Thursday, November 21, 2013

Building Social Capital as a Strategy to Improve Healthcare Performance

Alexandra Norrish
Nikola Biller-Andorno
Padhraig Ryan
Thomas H. Lee



From Harvard Medical School, Harvard School of Public Health, the United Kingdom

National Health Service, the University of Zurich, and Partners Healthcare System, Boston,

MA. Contact: thlee@partners.org


Healthcare executives focus a tremendous amount of time and energy on building the financial capital of their organizations. This is right and proper: financial health is a prerequisite to allow an organization to fulfil its mission of delivering healthcare. But there is another capital which is rarely the explicit focus of organizational leaders, but which may be just as essential as financial resources for health care delivery systems facing the challenges that lie ahead – social capital. This article does not attempt to summarise the extensive academic literature around social capital. It does, however, attempt to fill the gap between some of the academic studies and practice, by suggesting how some approaches to building social capital might be operationalized in healthcare.


What is social capital?

Social capital is a term widely used outside health care, but less so within it – perhaps because it is not easy to define: the literature is filled with competing definitions. For the purpose of this article, we use Robert Putnam’s definition of social capital as “social networks and norms of reciprocity”1 : in an organization, this translates into the ways in which people relate to each other and work together.

Social capital is underpinned by “shared norms, values and understandings that facilitate co-operation within or among groups”2. In a healthcare organization, social capital can refer to networks within teams, between different groups of staff, between staff and senior leadership, and between the organization and other healthcare organizations in the wider field. Social capital – of a different sort, based on close interaction rather than membership of a network - can also be built between staff and patients and their families.3

One distinction that is often drawn is between ‘bonding’ and ‘bridging’ social capital4-7. ‘Bonding’ social capital refers to the contacts and trust between individuals in a small, ‘closed’ groups such as the nurses on a ward, or the team of physicians working in a small group practice. Bonding capital reinforces social bonds and can strengthen the sharing of information within a team ,while often reinforcing group norms. It is, in effect, the trust and familiarity that allows members of a healthcare team to share information and work smoothly together.

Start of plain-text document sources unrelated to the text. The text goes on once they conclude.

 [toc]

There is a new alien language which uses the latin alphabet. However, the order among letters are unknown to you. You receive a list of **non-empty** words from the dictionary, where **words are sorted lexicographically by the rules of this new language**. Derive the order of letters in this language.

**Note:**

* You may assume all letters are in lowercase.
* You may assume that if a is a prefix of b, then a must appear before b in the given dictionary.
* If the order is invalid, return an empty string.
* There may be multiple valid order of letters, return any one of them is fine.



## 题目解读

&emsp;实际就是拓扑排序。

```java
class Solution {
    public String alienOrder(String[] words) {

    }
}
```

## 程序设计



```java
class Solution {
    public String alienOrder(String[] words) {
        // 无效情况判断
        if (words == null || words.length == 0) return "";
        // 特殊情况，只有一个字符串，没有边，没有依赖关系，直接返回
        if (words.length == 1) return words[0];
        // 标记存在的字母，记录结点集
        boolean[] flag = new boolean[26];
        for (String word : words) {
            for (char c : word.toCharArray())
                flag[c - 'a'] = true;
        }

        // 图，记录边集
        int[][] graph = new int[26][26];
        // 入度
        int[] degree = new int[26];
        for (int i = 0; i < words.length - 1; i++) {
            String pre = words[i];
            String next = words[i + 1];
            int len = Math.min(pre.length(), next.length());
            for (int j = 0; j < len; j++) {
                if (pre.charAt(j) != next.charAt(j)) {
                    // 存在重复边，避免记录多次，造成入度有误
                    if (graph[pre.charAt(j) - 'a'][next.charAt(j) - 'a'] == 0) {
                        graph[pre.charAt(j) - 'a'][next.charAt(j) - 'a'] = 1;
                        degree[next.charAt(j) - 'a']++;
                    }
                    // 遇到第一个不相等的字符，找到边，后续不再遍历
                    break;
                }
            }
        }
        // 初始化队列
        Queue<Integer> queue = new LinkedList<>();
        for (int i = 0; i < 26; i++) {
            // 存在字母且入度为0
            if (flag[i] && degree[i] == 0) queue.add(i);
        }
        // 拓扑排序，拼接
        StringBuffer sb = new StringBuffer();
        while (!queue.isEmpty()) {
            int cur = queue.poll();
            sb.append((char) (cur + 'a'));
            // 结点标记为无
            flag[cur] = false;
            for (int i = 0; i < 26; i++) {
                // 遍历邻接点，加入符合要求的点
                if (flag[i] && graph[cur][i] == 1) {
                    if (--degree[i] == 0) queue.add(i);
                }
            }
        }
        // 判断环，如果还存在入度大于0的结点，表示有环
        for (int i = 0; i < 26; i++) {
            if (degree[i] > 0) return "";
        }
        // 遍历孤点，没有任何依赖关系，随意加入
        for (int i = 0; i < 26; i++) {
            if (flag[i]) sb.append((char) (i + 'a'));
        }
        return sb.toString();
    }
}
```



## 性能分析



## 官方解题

‘Bridging’ social capital, on the other hand, arises from links formed between members of different groups: for example links to other specialty teams, to the hospital leadership, or to a community of researchers. It can benefit the whole team (for example if one member gains experience of a new process and is able to pass this on to colleagues); or it may primarily benefit the person who is acting as the bridge and has thus gained access to new knowledge or powerful allies. One useful shorthand describes bonding social capital as useful for ‘getting by’ while bridging social capital is for ‘getting ahead’8.



Why does social capital matter?

Because of scientific progress, many clinical personnel are involved in giving individual patients the benefit of “state of the art” medicine, and to do so efficiently, those personnel must do more than express the intention to work together. There are, in fact, multiple dimensions to the development of social capital in healthcare, and they should ideally be addressed with the same rigor and discipline as are applied to development of financial capital.

Social capital has powerful implications for healthcare organizations – and with good reason, since healthcare organizations around the world are struggling with the need to build more effective teams, to improve information flows between clinicians and with patients, and to be more open to innovation and new ideas from outside. More than a decade of studying social capital in healthcare has found that higher levels of social capital may be associated

with improved co-ordination of healthcare 9 10,increased job satisfaction for staff 11, greater organizational commitment of healthcare staff 9,12,13, and faster dissemination of evidence-based medicine14. There is evidence that increased social capital is associated with higher outcomes for patients, perhaps because better communication leads to reduced stays and increased functional health15.

From an ethical standpoint, strengthening interpersonal relationships can help a healthcare organization to fulfil its mission and live its values 16. And as a business strategy, building social capital can give a healthcare provider a strong edge over its competitors: one definition of social capital is simply “sustainable organizational advantage”17.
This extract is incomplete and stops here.